6 Strategic questions… and 6 answers.

Rudyard Kipling wrote in his poem Elephant’s Child, «six faithful servants taught me everything I know: where, how, when, what, who and why».

Each organization is unique and has its own strategic planning process, but I think these questions are essential. See each.
What: Every business has a short number of key abilities or distinctive capabilities which make it stronger than their competitors. The process of strategic planning determines the desired goals and ways –actions to perform- to reach them using those key abilities, at the present or developed for the coming years. Strategic planning is not a luxury but an essential, formal or informal it depends on size, structure and of course rigor needed.

Why: Strategic planning is a continuous process and partly unsystematic due to creativity required at certain stages, and once the last stage of the process is closed, the harsh reality pull down many of the statements and calls for attention again, relentlessly. But planning has forced people to think about the organization reasons for being and its envisioned future… and will do it again, both inward and outward, continually. The expertise to be acquired when planning is done in the best way posible, provides a dynamic capability that will provide the organization with versatility and resilience to failures, two essential attributes in order to achieve a competitive advantage difficult to imitate and durable.

6qs-eng

When: The need to revise the strategic planning can arise at any time. Obviously, when the environment is stable the need to predict or decide is often scarce. But the current environment is crazy and unstable, which brings out a paradox: caution against revolution. Indeed, rhythm, or more appropriate timing to run planned actions requires caution, because the greater uncertainty, the greater frequency(ª) of the planning and its review or vice versa. Unfortunately, many so-called strategic decisions are only reactions that may hold for the moment but are strategically myopic when it comes to creating value. They are neither decisions nor strategic.
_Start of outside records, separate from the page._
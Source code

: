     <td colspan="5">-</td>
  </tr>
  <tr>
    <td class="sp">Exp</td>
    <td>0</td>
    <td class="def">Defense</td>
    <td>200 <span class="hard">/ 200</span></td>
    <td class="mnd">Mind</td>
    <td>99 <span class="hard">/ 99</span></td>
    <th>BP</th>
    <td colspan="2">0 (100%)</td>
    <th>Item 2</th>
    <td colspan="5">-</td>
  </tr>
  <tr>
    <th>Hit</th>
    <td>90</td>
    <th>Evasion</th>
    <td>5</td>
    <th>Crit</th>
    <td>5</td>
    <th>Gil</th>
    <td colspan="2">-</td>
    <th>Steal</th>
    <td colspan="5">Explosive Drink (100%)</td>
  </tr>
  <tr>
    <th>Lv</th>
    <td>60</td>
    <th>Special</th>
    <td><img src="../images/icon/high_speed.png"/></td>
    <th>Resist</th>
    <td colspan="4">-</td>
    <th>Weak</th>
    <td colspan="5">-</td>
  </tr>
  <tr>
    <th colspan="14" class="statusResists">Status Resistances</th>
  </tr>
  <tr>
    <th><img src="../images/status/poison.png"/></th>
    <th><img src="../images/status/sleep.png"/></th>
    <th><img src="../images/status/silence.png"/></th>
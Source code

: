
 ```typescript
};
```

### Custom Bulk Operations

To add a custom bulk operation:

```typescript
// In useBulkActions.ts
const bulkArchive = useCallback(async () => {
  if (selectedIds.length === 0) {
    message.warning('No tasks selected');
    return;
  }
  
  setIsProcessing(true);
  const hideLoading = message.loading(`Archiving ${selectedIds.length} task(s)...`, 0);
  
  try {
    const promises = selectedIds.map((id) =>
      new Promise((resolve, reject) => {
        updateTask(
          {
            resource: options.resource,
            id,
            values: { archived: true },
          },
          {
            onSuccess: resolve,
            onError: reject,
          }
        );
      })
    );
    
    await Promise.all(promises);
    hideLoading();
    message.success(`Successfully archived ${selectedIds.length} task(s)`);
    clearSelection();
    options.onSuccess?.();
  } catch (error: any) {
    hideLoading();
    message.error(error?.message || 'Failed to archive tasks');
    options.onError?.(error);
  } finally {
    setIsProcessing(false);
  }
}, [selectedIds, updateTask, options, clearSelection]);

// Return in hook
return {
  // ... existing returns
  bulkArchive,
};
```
Where: On the one hand, the instability of the environment is a powerful incentive to decentralize(ª) the process of making strategic decisions due to the pressure of speed, and need for versatility along with making effective decisions. Furthermore, in strategic alliances, fairly present, while understanding that coordination is necessary, few organizations want to be coordinated by others, and it is assumed that their process of decision making is untouchable; frequent consultations are preferred instead of dealing with the appointment of a suitable candidate to lead in joint operations management. The relevance of this response needs to find a balance between centralization and decentralization, within an agreed set of constraints.

How: flexibility and formality of planning processes are inversely proportionated, while need for detailed plans not only remains but grows to meet challenges successfully by means of bigger planning effort. But speed is omnipresent, and takes bad with bureaucracy. Technology helps in this: To send a report or convert data and information into knowledge that supports quick but effective decisions, anytime and anywhere, does not require either extra effort or time. Instill, open up a fluid and effective communication, and deploy the strategy requires reducing bureaucracy to the minimum necessary in order to achieve adaptability and flexibility.

Who: Everybody, top-down & bottom-up. The strategy aims to achieve certain goals in a given time period synchronizing -not only coordinating- the efforts of all components of the organization and those from strategic allies, in a certain way and with a common goal known and shared by all. Everyone who should act in a certain area and be informed or report actual performance must participate, because ideas can emerge almost anywhere. The effective implementation of one normal strategy is better than to have an extraordinary one in staff archives.

(ª) See Robert M. Grant. Strategic management journal. June 2003. Strategic Planning in a Turbulent Environment: Evidence from the Oil Majors.